MATERIAL SUPPLIED
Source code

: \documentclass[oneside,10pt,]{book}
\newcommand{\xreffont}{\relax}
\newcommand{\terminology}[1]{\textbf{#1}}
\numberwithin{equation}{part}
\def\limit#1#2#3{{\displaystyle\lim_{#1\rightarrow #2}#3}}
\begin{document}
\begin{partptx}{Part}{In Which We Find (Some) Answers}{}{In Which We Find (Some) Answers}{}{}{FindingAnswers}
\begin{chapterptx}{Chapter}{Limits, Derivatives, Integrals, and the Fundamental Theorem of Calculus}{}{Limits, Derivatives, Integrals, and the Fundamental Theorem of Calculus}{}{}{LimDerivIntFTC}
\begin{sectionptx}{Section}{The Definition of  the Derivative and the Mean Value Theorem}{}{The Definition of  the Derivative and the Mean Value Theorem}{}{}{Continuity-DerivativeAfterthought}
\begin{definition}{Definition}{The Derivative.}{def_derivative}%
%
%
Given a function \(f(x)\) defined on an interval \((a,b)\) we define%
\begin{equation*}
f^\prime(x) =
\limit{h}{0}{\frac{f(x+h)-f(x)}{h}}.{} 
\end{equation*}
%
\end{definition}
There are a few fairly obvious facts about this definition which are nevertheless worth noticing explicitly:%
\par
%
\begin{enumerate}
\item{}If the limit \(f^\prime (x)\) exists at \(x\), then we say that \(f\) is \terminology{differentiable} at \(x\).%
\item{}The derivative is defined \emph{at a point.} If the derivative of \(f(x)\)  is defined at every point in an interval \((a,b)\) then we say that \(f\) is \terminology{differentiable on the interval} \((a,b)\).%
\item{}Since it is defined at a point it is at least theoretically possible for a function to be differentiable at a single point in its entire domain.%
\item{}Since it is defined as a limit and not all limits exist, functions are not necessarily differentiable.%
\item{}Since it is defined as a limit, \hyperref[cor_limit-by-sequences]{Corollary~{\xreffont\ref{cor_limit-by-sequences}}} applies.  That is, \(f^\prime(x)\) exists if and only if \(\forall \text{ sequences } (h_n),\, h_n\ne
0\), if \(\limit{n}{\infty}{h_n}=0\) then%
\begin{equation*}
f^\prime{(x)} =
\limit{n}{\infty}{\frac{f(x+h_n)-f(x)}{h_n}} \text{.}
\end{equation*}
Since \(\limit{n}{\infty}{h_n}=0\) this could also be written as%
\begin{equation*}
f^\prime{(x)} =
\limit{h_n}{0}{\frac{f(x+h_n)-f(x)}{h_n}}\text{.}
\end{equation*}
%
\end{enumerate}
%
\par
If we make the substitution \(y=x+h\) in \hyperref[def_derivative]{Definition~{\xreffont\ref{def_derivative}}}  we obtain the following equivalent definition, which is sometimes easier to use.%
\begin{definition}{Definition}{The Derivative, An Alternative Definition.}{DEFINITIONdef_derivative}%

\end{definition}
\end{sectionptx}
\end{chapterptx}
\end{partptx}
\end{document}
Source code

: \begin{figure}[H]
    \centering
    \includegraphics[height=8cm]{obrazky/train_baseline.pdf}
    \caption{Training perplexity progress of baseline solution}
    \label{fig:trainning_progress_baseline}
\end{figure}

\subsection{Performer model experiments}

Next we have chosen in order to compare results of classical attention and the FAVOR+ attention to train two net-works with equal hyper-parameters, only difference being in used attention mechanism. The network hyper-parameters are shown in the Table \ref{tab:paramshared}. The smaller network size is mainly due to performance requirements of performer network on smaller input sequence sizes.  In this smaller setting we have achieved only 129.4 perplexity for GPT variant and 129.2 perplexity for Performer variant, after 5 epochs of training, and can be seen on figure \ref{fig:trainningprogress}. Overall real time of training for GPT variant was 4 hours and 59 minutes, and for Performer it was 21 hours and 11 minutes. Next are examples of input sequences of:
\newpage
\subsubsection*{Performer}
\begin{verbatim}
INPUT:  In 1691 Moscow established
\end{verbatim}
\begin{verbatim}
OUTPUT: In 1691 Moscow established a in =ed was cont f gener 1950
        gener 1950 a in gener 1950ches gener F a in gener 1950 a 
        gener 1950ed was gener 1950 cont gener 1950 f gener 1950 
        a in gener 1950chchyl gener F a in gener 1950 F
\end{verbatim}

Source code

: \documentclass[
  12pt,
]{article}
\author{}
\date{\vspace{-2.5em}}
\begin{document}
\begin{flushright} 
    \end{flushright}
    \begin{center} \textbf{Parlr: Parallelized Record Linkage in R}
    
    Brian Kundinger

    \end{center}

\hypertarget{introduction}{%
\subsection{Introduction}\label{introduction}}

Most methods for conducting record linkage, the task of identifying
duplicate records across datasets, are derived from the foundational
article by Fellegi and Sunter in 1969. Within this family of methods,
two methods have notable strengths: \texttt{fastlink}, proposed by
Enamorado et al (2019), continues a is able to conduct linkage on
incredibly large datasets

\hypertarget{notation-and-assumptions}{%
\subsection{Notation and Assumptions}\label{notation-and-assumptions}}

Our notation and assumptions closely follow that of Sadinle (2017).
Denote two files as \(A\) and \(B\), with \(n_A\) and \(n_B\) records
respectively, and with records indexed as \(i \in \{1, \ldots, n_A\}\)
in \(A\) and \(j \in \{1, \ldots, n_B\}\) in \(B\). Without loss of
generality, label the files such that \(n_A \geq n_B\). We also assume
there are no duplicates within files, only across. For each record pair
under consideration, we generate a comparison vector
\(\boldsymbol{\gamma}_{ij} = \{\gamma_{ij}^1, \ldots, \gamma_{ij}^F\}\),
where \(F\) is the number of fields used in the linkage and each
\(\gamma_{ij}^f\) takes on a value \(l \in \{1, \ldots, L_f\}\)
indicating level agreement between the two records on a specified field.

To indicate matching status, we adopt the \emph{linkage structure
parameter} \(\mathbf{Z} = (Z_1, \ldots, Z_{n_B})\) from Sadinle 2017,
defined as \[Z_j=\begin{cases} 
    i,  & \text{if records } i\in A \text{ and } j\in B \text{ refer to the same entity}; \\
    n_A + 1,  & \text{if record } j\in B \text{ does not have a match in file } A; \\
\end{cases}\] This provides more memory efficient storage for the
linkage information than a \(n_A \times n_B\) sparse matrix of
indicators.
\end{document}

PROMPT
Output exactly the lines from the one with "linkage information than" through the final line of the listing above.

TASK RESULT
linkage information than a \(n_A \times n_B\) sparse matrix of
indicators.
\end{document}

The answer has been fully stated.